The cultivar 'Johanniswolke' first appeared in Germany in the early 2000s as Aconogonon 'Johanniswolke', supposedly as a collection from Asia. It is often classified as "A. speciosum" in horticulture. Around the same time the hybrid was also being sold elsewhere in Europe under the name "Polygonum polymorphum" or "Persicaria polymorpha", and different other combinations of these names now exist in horticulture. Neither P. polymorpha nor Aconogonon speciosum exist as valid taxonomic names, these are horticultural inventions, whereas Polygonum polymorphum is a synonym of the related Koenigia alpina. The plant has been called "white dragon knotweed" in the USA.

This plant is grown as an ornamental perennial. It grows to a height of 150–200 cm. Flowering in June, or July to August in far northern latitudes, it has creamy white flowers which turn pink as they age. Although shrub-like in appearance, it is herbaceous, dying back to the ground over winter. It has been described as "very good value for almost instant impact" and an "eye-catcher", although some people find the flower scent to be unpleasant.

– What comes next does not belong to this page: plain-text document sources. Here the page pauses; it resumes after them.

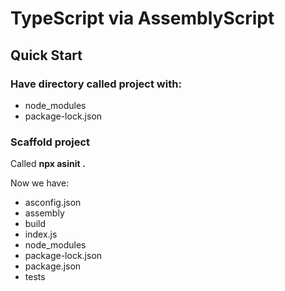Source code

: # TypeScript via AssemblyScript

## Quick Start

### Have directory called **project** with:

- node_modules
- package-lock.json

### Scaffold project

Called **npx asinit .**

Now we have:

- asconfig.json
- assembly
- build
- index.js
- node_modules
- package-lock.json
- package.json
- tests

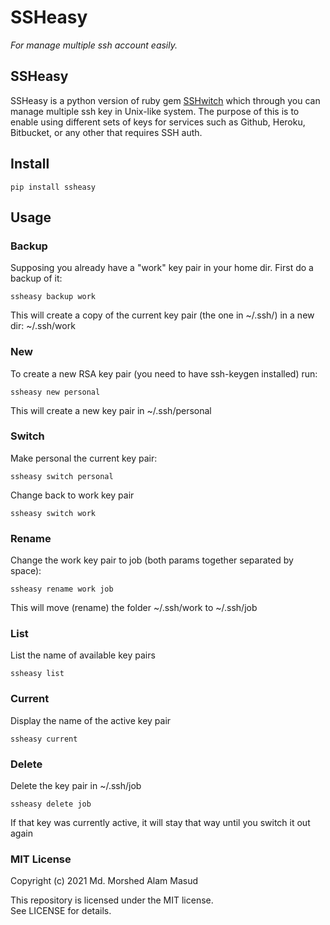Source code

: # SSHeasy
*For manage multiple ssh account easily.*

## SSHeasy
SSHeasy is a python version of ruby gem [SSHwitch](https://github.com/agush22/sshwitch)
which through you can manage multiple ssh key in Unix-like system. 
The purpose of this is to enable using different sets of keys for services such as Github, Heroku, Bitbucket, or any other that requires SSH auth.

## Install
    pip install ssheasy

## Usage
### Backup
Supposing you already have a "work" key pair in your home dir.
First do a backup of it:

    ssheasy backup work

This will create a copy of the current key pair (the one in ~/.ssh/) in a new dir:  ~/.ssh/work

### New
To create a new RSA key pair (you need to have ssh-keygen installed) run:

    ssheasy new personal

This will create a new key pair in ~/.ssh/personal

### Switch
Make personal the current key pair:

    ssheasy switch personal

Change back to work key pair

    ssheasy switch work

### Rename
Change the work key pair to job (both params together separated by space):

    ssheasy rename work job

This will move (rename) the folder ~/.ssh/work to ~/.ssh/job

### List
List the name of available key pairs

    ssheasy list

### Current
Display the name of the active key pair

    ssheasy current

### Delete

Delete the key pair in ~/.ssh/job

    ssheasy delete job

If that key was currently active, it will stay that way until you switch it out again

  
### MIT License
Copyright (c) 2021 Md. Morshed Alam Masud

This repository is licensed under the MIT license. \
See LICENSE for details.
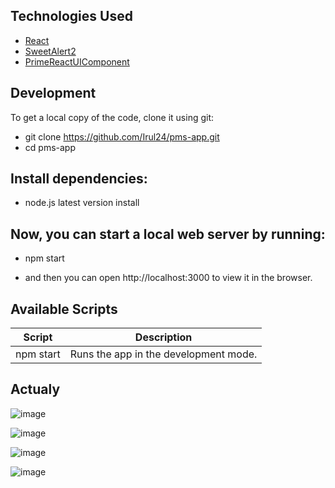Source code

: ## Technologies Used

- [React](http://reactjs.org)
- [SweetAlert2](https://sweetalert2.github.io)
- [PrimeReactUIComponent](https://primereact.org/)


## Development

To get a local copy of the code, clone it using git:
- git clone https://github.com/Irul24/pms-app.git
- cd pms-app

## Install dependencies:
- node.js latest version  install 

## Now, you can start a local web server by running:

- npm start

- and then you can open http://localhost:3000 to view it in the browser.


## Available Scripts

| Script        | Description                                                             |
| ------------- | ----------------------------------------------------------------------- |
| npm start     | Runs the app in the development mode.                                   |


## Actualy
![image](https://github.com/user-attachments/assets/44840cf2-2a95-4d78-a3f4-3cc7903f0388)

![image](https://github.com/user-attachments/assets/cd7dfa7f-cfd9-4e07-a708-fe98774c8810)

![image](https://github.com/user-attachments/assets/107ab9ff-5cf7-407d-aecd-219780e27acd)

![image](https://github.com/user-attachments/assets/a422d2f5-f5f9-4e32-9926-e99519300f9d)




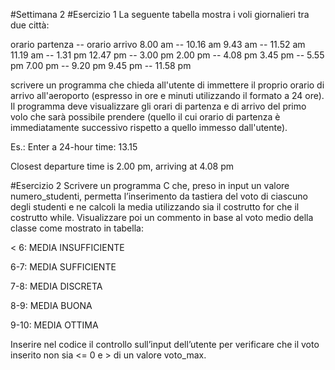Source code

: #Settimana 2
#Esercizio 1
La seguente tabella mostra i voli giornalieri tra due città:

orario partenza -- orario arrivo
8.00 am -- 10.16 am
9.43 am -- 11.52 am
11.19 am -- 1.31 pm
12.47 pm -- 3.00 pm
2.00 pm -- 4.08 pm
3.45 pm -- 5.55 pm
7.00 pm -- 9.20 pm
9.45 pm -- 11.58 pm


scrivere un programma che chieda all'utente di immettere il proprio orario di arrivo all'aeroporto (espresso in ore e minuti utilizzando il formato a 24 ore). Il programma deve visualizzare gli orari di partenza e di arrivo del primo volo che sarà possibile prendere (quello il cui orario di partenza è immediatamente successivo rispetto a quello immesso dall'utente).

Es.:
Enter a 24-hour time: 13.15

Closest departure time is 2.00 pm, arriving at 4.08 pm

#Esercizio 2
Scrivere un programma C che, preso in input un valore numero_studenti, permetta l’inserimento da tastiera del voto di ciascuno degli studenti e ne calcoli la media utilizzando sia il costrutto for che il costrutto while. Visualizzare poi un commento in base al voto medio della classe come mostrato in tabella:

< 6: MEDIA INSUFFICIENTE

6-7: MEDIA SUFFICIENTE

7-8: MEDIA DISCRETA

8-9: MEDIA BUONA

9-10: MEDIA OTTIMA

Inserire nel codice il controllo sull’input dell’utente per verificare che il voto inserito non sia <= 0 e > di un valore voto_max.
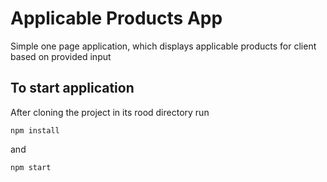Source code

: # Applicable Products App
Simple one page application, which displays applicable products for client based on provided input

## To start application

After cloning the project in its rood directory run

`npm install`

and 

`npm start`
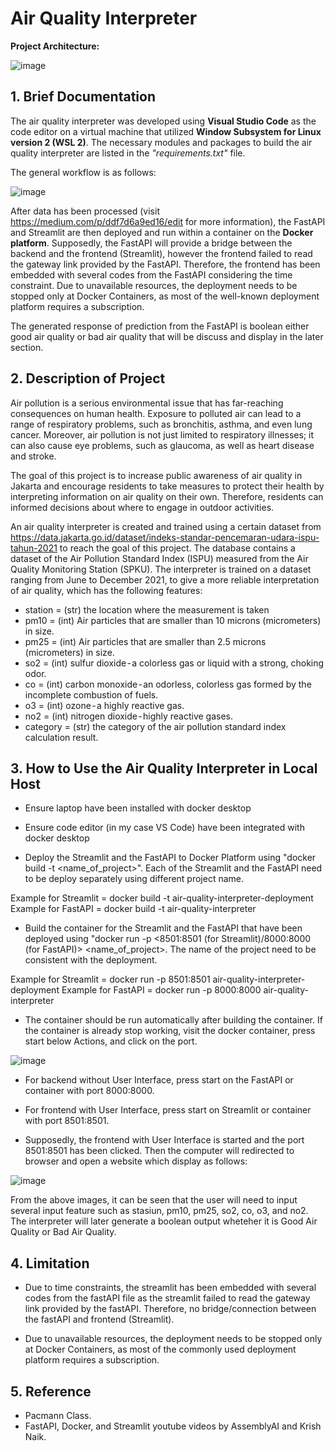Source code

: # Air Quality Interpreter

**Project Architecture:**

![image](https://user-images.githubusercontent.com/115296804/233829668-6224bc3f-58a8-4e88-af6a-c4cf69de6141.png)

## 1. Brief Documentation

The air quality interpreter was developed using **Visual Studio Code** as the code editor on a virtual machine that utilized **Window Subsystem for Linux version 2 (WSL 2)**. The necessary modules and packages to build the air quality interpreter are listed in the _"requirements.txt"_ file. 

The general workflow is as follows:

![image](https://user-images.githubusercontent.com/115296804/233823203-c2957192-bac2-4a59-a456-7ffb3a256957.png)

After data has been processed (visit https://medium.com/p/ddf7d6a9ed16/edit for more information), the FastAPI and Streamlit are then deployed and run within a container on the **Docker platform**. Supposedly, the FastAPI will provide a bridge between the backend and the frontend (Streamlit), however the frontend failed to read the gateway link provided by the FastAPI. Therefore, the frontend has been embedded with several codes from the FastAPI considering the time constraint. Due to unavailable resources, the deployment needs to be stopped only at Docker Containers, as most of the well-known deployment platform requires a subscription.

The generated response of prediction from the FastAPI is boolean either good air quality or bad air quality that will be discuss and display in the later section.

## 2. Description of Project

Air pollution is a serious environmental issue that has far-reaching consequences on human health. Exposure to polluted air can lead to a range of respiratory problems, such as bronchitis, asthma, and even lung cancer. Moreover, air pollution is not just limited to respiratory illnesses; it can also cause eye problems, such as glaucoma, as well as heart disease and stroke.

The goal of this project is to increase public awareness of air quality in Jakarta and encourage residents to take measures to protect their health by interpreting information on air quality on their own. Therefore, residents can informed decisions about where to engage in outdoor activities.

An air quality interpreter is created and trained using a certain dataset from https://data.jakarta.go.id/dataset/indeks-standar-pencemaran-udara-ispu-tahun-2021 to reach the goal of this project. The database contains a dataset of the Air Pollution Standard Index (ISPU) measured from the Air Quality Monitoring Station (SPKU). The interpreter is trained on a dataset ranging from June to December 2021, to give a more reliable interpretation of air quality, which has the following features:

- station = (str) the location where the measurement is taken
- pm10 = (int) Air particles that are smaller than 10 microns (micrometers) in size.
- pm25 = (int) Air particles that are smaller than 2.5 microns (micrometers) in size.
- so2 = (int) sulfur dioxide - a colorless gas or liquid with a strong, choking odor.
- co = (int) carbon monoxide - an odorless, colorless gas formed by the incomplete combustion of fuels.
- o3 = (int) ozone - a highly reactive gas.
- no2 = (int) nitrogen dioxide - highly reactive gases.
- category = (str) the category of the air pollution standard index calculation result.

## 3. How to Use the Air Quality Interpreter in Local Host

- Ensure laptop have been installed with docker desktop

- Ensure code editor (in my case VS Code) have been integrated with docker desktop

- Deploy the Streamlit and the FastAPI to Docker Platform using "docker build -t <name_of_project>". Each of the Streamlit and the FastAPI need to be deploy separately using different project name.

Example for Streamlit = docker build -t air-quality-interpreter-deployment
Example for FastAPI = docker build -t air-quality-interpreter

- Build the container for the Streamlit and the FastAPI that have been deployed using "docker run -p <8501:8501 (for Streamlit)/8000:8000 (for FastAPI)> <name_of_project>. The name of the project need to be consistent with the deployment.

Example for Streamlit = docker run -p 8501:8501 air-quality-interpreter-deployment
Example for FastAPI = docker run -p 8000:8000 air-quality-interpreter

- The container should be run automatically after building the container. If the container is already stop working, visit the docker container, press start below Actions, and click on the port.

![image](https://user-images.githubusercontent.com/115296804/233839926-71d03905-6d9a-467d-bfc8-c8cdb0246de9.png)

- For backend without User Interface, press start on the FastAPI or container with port 8000:8000.

- For frontend with User Interface, press start on Streamlit or container with port 8501:8501.

- Supposedly, the frontend with User Interface is started and the port 8501:8501 has been clicked. Then the computer will redirected to browser and open a website which display as follows: 

![image](https://user-images.githubusercontent.com/115296804/233840647-7234d24f-1da0-4489-81f3-2705fe111c67.png)

From the above images, it can be seen that the user will need to input several input feature such as stasiun, pm10, pm25, so2, co, o3, and no2. The interpreter will later generate a boolean output wheteher it is Good Air Quality or Bad Air Quality.

## 4. Limitation

- Due to time constraints, the streamlit has been embedded with several codes from the fastAPI file as the streamlit failed to read the gateway link provided by the fastAPI. Therefore, no bridge/connection between the fastAPI and frontend (Streamlit).

- Due to unavailable resources, the deployment needs to be stopped only at Docker Containers, as most of the commonly used deployment platform requires a subscription.

## 5. Reference

- Pacmann Class.
- FastAPI, Docker, and Streamlit youtube videos by AssemblyAI and Krish Naik.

In Finland the hybrid can even be grown in gardens in the north of the country. It is recommended for use as a hedge in climates where the weight of excessive snowfall destroys hedges made of shrubs.

The cultivar 'Johanniswolke' is supposed to be somewhat smaller than the nominate form, although it grows just as tall as the plants circulating under the name P. polymorpha. It is furthermore said to be sterile, flowers which become dark pink after anthesis, and to have non-invasive rhizomes which stay short and compact. P. polymorpha is said to sometimes send up a shoot less than a meter from the main clump after many years, have a rhizome which is able to grow 50 cm downward to escape a barrier, and to rarely produce black berries.